(Beginning of Input)

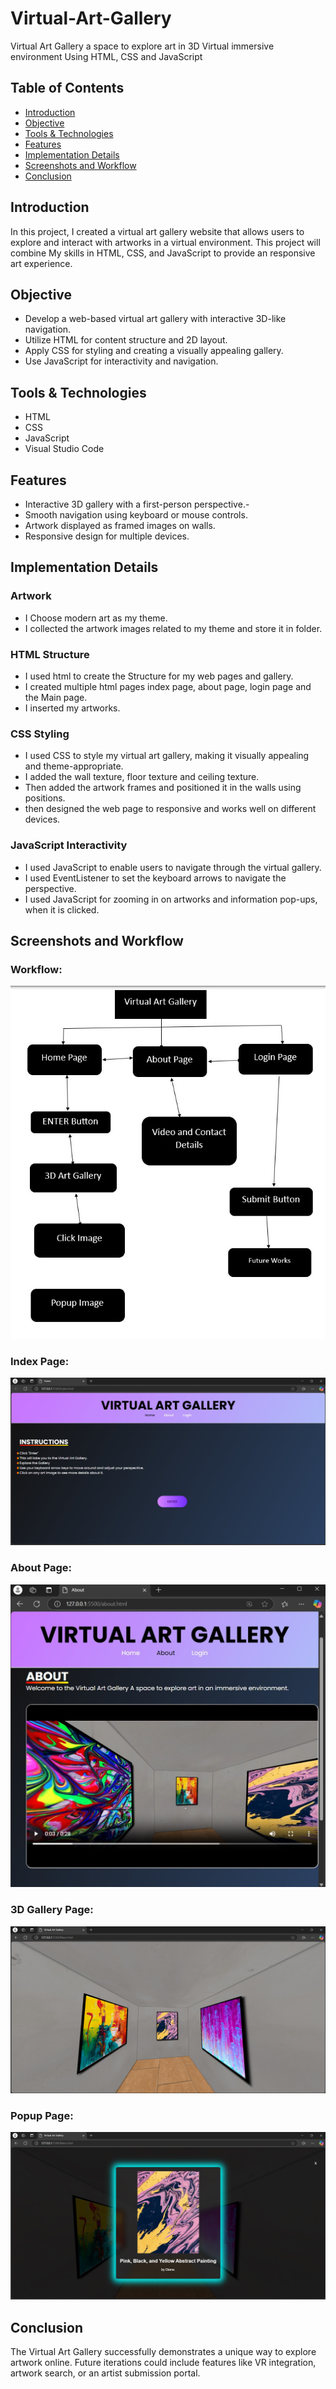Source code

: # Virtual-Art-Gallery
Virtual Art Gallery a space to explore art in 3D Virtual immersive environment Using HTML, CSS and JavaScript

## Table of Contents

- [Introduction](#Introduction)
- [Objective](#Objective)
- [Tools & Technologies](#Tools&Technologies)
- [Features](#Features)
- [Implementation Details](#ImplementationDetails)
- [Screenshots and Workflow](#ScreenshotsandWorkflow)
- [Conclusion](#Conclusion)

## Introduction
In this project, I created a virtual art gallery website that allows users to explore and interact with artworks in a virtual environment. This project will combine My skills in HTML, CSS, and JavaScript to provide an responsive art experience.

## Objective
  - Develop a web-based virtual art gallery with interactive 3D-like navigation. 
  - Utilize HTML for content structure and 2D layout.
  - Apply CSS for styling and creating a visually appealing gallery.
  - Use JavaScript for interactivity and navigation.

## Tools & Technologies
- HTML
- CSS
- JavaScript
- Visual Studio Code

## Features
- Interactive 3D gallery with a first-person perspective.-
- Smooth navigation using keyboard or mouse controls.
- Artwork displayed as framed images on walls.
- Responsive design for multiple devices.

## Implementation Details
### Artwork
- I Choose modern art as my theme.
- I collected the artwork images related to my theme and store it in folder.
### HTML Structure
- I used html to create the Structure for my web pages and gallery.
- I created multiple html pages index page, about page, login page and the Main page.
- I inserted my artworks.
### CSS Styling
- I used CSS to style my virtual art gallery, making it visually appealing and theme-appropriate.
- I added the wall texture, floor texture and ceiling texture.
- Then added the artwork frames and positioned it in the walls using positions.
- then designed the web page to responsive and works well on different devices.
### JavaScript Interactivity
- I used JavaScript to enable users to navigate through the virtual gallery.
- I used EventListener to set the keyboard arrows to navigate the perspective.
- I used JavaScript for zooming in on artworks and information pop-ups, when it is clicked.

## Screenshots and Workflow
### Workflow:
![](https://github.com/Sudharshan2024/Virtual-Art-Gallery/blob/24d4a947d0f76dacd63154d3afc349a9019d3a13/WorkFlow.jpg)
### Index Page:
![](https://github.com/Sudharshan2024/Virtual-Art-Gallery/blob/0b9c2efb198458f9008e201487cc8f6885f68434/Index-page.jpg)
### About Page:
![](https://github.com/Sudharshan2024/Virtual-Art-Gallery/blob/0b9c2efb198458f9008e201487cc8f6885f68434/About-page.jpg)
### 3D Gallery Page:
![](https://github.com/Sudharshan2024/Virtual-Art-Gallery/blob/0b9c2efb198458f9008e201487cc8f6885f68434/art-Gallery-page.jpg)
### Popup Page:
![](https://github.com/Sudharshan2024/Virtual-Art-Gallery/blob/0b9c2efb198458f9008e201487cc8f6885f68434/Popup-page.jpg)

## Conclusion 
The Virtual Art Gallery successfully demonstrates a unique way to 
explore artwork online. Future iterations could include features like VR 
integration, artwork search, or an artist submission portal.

(End of Input)
(Beginning of Input)

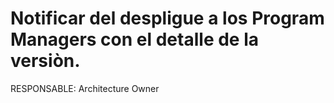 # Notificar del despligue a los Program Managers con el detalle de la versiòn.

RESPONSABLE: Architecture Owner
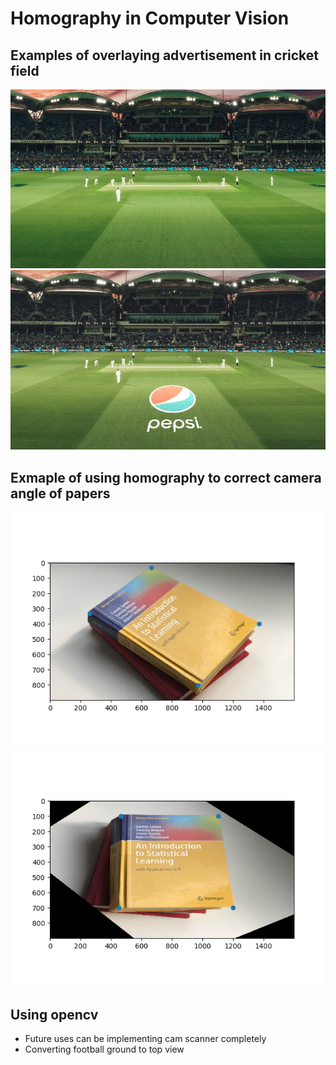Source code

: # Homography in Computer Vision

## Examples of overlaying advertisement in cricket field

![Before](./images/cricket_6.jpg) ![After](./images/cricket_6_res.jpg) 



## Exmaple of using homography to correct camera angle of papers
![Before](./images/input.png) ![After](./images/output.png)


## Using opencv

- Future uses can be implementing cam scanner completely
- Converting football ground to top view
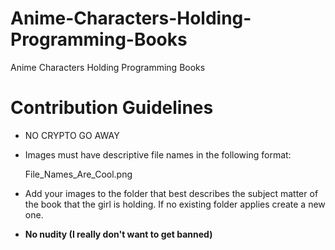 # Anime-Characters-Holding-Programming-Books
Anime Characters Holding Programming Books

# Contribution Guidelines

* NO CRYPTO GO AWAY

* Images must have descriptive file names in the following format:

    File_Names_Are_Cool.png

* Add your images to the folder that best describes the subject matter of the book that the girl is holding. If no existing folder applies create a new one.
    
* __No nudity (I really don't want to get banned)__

(End of Input)

Your answer must consist of every line in the listing that contains "Future".

explore artwork online. Future iterations could include features like VR 
- Future uses can be implementing cam scanner completely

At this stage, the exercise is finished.